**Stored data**
[Start of section]

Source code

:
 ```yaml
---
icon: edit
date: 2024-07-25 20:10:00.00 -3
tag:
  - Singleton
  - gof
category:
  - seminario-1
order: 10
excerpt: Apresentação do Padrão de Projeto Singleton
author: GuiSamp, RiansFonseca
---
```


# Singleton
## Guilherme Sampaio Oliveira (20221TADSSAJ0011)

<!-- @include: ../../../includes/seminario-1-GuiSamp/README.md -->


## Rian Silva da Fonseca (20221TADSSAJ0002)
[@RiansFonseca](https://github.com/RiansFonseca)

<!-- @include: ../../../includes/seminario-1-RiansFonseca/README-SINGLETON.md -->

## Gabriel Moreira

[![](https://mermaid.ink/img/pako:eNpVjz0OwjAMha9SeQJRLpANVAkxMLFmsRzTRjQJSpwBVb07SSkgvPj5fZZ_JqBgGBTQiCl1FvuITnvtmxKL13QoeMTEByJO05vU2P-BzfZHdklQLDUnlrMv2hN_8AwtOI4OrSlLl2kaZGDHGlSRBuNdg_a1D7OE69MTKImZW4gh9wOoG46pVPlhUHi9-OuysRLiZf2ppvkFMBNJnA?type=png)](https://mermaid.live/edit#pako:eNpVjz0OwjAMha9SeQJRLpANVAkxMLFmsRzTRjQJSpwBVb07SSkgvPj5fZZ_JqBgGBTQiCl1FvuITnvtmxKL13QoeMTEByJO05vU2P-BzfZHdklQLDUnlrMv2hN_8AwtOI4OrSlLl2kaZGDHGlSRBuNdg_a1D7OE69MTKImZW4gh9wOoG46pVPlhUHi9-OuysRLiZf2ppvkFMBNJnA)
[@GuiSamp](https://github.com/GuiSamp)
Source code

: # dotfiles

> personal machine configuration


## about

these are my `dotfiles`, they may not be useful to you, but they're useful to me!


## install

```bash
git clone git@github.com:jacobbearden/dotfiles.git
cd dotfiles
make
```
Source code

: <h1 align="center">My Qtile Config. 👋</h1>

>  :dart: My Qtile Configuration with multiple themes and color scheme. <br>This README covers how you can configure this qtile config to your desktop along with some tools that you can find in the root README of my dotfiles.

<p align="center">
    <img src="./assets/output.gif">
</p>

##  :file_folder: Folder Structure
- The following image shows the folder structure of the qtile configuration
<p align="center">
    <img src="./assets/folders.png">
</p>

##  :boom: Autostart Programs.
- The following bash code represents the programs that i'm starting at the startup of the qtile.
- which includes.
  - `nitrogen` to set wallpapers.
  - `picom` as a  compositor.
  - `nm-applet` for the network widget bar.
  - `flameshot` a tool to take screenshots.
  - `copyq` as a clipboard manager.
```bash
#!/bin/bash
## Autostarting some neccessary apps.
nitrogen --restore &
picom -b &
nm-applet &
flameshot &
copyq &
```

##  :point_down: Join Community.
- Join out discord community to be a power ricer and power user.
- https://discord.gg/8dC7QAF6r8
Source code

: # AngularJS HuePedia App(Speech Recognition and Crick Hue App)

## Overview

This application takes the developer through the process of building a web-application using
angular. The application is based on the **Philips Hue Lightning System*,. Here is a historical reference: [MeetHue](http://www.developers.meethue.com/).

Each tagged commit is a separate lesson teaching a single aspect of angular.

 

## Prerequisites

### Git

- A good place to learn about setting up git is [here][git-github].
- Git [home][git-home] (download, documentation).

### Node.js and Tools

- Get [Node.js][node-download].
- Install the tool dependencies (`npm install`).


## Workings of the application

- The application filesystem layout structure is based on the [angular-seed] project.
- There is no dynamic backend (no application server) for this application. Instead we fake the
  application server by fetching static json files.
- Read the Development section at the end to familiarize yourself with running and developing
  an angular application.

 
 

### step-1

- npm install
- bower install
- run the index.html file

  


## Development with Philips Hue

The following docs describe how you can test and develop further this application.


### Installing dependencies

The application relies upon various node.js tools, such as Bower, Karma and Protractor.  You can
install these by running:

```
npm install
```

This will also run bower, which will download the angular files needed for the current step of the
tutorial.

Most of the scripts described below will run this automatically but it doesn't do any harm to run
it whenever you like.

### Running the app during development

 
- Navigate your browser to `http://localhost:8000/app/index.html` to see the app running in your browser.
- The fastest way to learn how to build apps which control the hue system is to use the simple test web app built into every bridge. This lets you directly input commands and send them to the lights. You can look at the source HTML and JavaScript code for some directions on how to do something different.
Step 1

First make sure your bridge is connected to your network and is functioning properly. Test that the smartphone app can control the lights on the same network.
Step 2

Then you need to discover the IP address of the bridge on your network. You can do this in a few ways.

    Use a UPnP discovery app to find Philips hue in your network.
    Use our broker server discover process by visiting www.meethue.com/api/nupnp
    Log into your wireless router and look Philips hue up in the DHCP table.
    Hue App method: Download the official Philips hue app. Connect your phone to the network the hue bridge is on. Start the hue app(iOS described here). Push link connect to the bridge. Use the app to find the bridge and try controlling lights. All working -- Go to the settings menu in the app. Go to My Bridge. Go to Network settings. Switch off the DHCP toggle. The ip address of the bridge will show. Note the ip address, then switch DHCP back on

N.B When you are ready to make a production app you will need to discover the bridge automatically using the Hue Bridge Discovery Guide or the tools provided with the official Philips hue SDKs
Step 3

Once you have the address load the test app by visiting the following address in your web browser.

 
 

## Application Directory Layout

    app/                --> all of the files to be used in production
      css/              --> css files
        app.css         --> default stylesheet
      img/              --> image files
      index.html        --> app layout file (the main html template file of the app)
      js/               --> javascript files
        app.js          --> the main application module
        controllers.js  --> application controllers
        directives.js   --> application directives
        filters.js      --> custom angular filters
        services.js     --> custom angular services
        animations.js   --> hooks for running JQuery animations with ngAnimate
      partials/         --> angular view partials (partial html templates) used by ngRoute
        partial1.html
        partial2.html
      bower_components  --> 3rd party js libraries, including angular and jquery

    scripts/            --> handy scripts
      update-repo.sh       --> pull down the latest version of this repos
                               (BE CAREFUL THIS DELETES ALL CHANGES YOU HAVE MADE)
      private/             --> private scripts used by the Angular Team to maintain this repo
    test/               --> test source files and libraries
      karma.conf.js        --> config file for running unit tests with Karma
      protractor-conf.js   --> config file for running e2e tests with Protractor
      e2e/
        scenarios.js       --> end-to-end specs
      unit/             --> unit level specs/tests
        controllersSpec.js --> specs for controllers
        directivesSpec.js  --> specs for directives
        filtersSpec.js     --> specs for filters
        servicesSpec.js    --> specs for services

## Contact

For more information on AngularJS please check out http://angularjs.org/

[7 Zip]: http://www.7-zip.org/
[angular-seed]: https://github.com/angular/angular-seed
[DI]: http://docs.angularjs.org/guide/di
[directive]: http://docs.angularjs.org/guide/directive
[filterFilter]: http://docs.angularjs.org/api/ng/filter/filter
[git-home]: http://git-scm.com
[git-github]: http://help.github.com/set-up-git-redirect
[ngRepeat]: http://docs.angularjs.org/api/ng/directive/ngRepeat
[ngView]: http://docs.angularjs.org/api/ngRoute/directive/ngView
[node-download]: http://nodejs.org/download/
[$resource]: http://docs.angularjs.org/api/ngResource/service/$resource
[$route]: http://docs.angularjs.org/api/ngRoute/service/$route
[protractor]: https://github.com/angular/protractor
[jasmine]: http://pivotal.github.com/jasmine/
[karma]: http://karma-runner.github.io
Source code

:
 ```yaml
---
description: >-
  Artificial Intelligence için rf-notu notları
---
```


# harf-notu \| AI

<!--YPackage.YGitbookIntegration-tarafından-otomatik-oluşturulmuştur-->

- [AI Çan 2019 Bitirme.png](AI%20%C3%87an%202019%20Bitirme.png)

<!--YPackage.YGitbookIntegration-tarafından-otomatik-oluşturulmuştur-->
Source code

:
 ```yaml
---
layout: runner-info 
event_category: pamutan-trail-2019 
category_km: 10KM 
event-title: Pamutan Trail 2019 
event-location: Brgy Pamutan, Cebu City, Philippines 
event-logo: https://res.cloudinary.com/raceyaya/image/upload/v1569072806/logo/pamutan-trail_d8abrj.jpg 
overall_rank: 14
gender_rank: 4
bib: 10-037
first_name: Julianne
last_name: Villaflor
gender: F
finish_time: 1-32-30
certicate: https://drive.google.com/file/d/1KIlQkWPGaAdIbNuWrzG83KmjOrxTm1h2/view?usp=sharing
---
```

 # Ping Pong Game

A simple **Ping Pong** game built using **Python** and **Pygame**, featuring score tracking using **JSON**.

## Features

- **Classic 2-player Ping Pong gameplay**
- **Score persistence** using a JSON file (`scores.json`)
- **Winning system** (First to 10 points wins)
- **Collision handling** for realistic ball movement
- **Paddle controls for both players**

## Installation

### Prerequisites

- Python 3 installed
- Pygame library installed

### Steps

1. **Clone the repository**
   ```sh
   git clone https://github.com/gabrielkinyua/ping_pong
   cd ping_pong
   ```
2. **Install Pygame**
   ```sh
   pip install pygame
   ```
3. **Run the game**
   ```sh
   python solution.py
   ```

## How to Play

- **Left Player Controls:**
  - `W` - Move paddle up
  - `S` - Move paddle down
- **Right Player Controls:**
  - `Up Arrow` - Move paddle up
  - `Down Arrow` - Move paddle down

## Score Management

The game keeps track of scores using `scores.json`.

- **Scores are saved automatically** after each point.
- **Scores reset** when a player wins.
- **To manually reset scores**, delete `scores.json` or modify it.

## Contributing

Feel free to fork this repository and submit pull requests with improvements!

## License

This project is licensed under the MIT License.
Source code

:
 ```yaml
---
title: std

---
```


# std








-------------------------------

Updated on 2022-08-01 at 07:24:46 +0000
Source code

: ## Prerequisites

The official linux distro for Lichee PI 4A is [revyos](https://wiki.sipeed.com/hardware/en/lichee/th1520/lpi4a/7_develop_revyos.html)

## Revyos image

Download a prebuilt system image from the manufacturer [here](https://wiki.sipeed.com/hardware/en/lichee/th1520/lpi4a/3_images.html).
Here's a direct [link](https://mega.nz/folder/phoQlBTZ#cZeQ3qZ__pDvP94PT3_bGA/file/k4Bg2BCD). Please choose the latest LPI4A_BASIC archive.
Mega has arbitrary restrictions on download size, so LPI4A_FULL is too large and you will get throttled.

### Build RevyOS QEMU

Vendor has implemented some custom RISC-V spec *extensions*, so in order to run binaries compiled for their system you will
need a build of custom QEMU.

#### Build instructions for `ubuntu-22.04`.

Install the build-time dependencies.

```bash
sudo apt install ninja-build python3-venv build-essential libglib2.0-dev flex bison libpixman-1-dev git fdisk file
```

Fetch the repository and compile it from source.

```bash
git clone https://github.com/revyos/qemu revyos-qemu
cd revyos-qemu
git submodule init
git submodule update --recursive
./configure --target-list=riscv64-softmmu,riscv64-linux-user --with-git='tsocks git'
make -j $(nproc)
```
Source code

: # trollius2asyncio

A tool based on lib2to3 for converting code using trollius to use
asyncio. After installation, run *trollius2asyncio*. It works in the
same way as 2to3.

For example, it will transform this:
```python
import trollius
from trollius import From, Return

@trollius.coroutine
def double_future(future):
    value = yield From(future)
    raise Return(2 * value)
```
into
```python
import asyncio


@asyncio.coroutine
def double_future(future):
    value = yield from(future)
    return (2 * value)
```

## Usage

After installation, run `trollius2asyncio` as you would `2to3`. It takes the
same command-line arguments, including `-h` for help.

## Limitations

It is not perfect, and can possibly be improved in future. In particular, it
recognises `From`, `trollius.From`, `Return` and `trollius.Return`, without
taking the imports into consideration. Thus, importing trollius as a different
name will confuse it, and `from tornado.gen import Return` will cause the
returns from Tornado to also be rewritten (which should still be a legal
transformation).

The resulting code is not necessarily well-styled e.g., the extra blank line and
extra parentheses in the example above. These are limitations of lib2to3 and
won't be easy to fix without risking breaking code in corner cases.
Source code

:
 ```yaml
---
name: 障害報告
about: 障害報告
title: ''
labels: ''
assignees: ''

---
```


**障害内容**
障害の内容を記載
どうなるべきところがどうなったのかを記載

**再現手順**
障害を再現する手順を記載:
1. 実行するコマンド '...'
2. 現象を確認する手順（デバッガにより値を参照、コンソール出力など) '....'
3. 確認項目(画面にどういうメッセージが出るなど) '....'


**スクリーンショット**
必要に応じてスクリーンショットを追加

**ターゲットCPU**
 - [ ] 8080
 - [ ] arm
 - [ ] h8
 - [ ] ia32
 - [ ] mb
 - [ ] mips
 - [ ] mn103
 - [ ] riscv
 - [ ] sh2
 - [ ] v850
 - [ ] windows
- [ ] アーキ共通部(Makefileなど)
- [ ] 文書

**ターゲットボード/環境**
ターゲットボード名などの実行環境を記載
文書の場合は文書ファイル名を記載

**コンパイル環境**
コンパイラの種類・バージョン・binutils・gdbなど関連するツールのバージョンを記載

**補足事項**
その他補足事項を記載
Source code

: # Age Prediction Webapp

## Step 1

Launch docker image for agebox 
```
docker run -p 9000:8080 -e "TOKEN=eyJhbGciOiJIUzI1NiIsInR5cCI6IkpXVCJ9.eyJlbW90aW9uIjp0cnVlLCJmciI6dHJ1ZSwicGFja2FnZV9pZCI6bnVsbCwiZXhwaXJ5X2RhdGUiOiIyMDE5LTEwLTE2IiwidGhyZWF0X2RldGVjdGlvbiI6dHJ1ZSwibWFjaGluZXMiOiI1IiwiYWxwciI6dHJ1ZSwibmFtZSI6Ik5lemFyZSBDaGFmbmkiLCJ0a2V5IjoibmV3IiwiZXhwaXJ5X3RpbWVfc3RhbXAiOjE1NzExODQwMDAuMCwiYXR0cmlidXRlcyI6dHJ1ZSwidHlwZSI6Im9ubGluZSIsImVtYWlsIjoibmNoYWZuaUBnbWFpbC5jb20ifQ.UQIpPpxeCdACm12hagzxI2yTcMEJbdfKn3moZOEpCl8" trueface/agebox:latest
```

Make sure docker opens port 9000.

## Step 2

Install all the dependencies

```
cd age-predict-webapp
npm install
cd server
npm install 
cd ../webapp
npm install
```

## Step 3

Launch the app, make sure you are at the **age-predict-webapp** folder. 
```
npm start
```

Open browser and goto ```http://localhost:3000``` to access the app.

[End of section]

Search the entries for the word "title" and pick out every line that holds it.

**Reply**
event-title: Pamutan Trail 2019 
title: std
title: ''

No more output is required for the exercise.